Stored items from a collection:
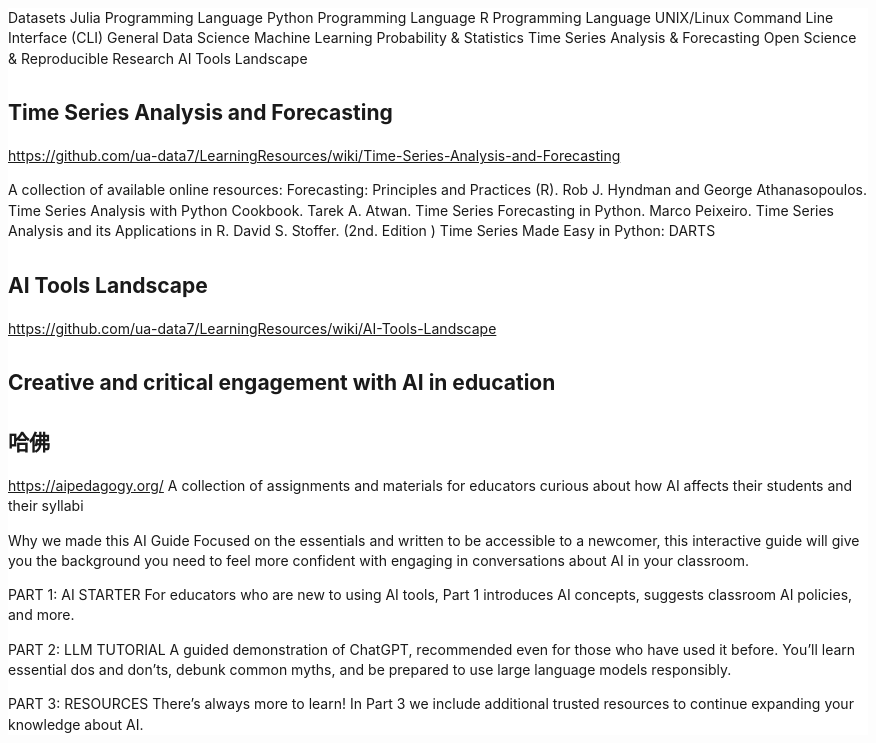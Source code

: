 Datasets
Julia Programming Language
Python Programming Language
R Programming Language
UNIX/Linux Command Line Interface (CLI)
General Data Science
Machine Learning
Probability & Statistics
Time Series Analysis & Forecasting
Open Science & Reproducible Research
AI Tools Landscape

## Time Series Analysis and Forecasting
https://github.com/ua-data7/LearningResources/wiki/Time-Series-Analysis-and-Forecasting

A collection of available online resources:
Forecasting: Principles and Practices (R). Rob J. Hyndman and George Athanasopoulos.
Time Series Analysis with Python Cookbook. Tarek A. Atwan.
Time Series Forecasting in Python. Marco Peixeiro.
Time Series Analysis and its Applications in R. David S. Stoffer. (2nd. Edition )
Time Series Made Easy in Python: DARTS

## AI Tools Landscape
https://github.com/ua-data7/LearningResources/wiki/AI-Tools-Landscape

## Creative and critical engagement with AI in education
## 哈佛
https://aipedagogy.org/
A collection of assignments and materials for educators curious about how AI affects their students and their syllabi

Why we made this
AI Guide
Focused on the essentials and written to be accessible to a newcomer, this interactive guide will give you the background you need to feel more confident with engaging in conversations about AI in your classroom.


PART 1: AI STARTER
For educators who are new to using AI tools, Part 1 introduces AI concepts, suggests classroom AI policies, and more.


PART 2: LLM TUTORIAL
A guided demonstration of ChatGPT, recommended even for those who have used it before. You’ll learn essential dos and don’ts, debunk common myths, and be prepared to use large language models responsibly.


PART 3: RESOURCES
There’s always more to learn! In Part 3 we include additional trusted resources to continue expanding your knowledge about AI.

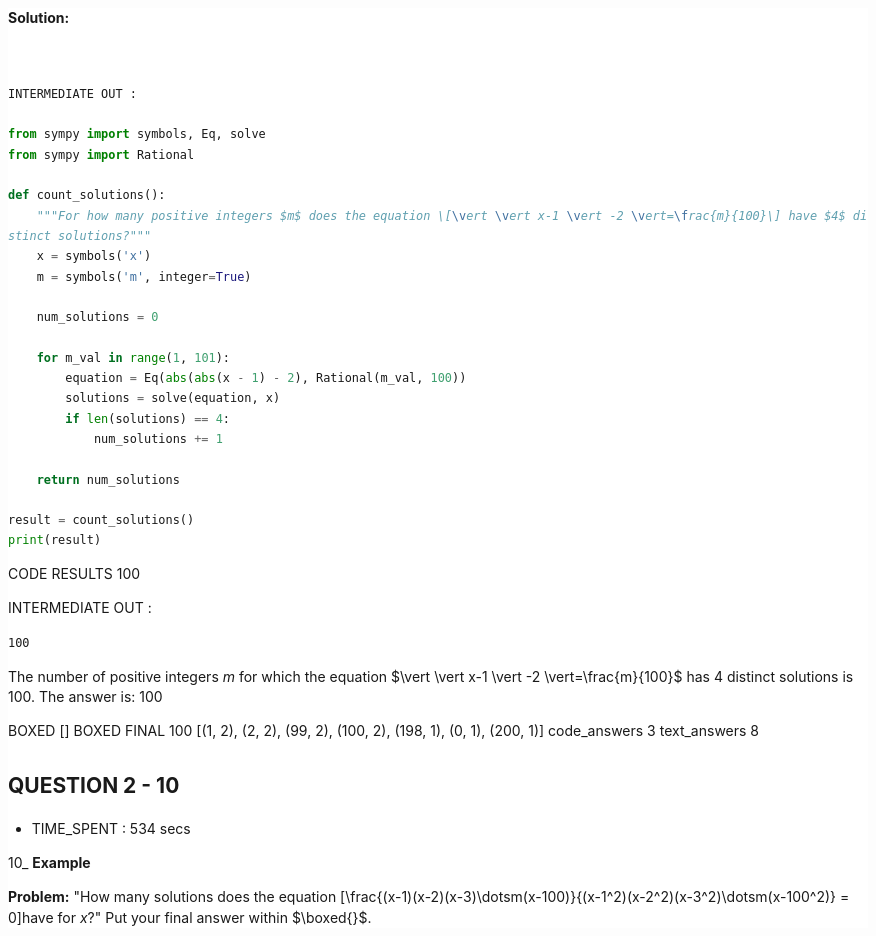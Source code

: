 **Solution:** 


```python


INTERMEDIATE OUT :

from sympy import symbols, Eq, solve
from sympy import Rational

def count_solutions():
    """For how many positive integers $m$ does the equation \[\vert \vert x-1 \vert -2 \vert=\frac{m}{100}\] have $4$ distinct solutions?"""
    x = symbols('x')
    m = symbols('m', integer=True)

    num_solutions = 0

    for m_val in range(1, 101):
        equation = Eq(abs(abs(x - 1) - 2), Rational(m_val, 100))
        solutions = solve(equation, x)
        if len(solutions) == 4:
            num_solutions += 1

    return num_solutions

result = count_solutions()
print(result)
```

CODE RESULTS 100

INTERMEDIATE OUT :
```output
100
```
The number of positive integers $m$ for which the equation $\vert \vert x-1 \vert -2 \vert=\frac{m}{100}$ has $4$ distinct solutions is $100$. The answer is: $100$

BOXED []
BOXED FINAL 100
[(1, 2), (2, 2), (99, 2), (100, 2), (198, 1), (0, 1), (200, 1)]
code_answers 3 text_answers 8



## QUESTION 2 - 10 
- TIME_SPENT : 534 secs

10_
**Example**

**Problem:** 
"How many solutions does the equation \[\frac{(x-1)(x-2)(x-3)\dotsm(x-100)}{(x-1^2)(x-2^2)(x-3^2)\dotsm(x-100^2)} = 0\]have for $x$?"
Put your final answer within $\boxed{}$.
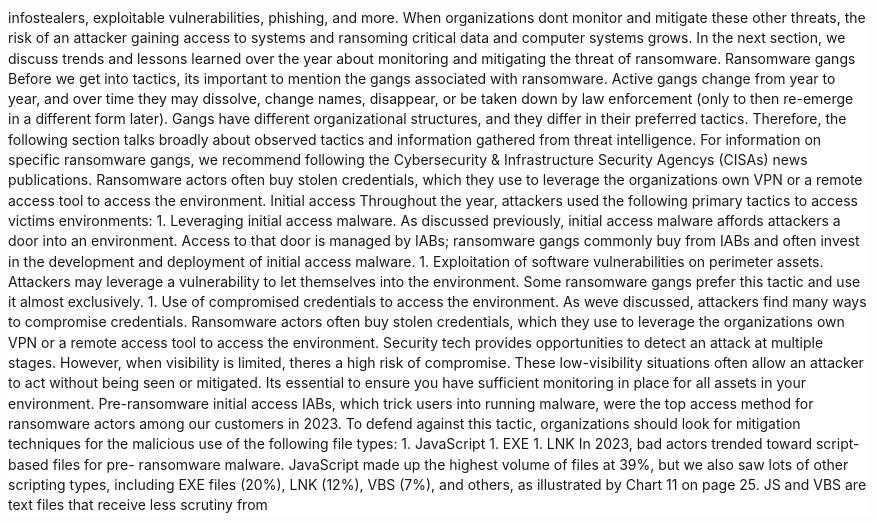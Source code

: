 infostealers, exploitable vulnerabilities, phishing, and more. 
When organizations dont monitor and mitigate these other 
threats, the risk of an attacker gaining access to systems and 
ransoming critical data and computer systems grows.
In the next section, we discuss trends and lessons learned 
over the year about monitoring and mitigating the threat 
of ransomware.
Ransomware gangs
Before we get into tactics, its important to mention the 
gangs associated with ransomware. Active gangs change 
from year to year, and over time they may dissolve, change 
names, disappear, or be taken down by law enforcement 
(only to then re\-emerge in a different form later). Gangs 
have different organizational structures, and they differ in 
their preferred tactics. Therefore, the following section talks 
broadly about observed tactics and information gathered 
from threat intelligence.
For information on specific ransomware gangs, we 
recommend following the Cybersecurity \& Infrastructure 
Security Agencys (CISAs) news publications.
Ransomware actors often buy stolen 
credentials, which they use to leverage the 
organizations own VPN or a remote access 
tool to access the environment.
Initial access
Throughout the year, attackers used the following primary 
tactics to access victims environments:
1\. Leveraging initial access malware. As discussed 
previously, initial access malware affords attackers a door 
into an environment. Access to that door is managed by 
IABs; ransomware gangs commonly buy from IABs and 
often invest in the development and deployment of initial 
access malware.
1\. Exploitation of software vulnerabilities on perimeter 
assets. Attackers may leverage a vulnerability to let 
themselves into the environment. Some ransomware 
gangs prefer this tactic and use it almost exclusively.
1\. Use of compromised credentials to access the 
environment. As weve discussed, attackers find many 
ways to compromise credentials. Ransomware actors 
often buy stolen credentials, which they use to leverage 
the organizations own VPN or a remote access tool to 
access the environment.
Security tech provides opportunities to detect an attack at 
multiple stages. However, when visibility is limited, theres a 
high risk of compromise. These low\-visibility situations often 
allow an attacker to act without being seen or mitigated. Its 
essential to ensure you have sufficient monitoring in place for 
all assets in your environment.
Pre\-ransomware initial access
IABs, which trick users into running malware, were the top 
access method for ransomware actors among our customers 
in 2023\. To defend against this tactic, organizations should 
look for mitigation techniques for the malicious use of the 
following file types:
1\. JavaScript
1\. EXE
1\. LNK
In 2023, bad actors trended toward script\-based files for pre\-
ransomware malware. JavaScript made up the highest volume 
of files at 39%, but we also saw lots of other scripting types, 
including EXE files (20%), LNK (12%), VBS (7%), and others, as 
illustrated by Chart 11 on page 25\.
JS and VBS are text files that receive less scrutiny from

### Exercise aim
The required output is each line of the entries that contains the word "actors".

### Response box
Ransomware actors often buy stolen 
ways to compromise credentials. Ransomware actors 
access method for ransomware actors among our customers 
In 2023, bad actors trended toward script\-based files for pre\-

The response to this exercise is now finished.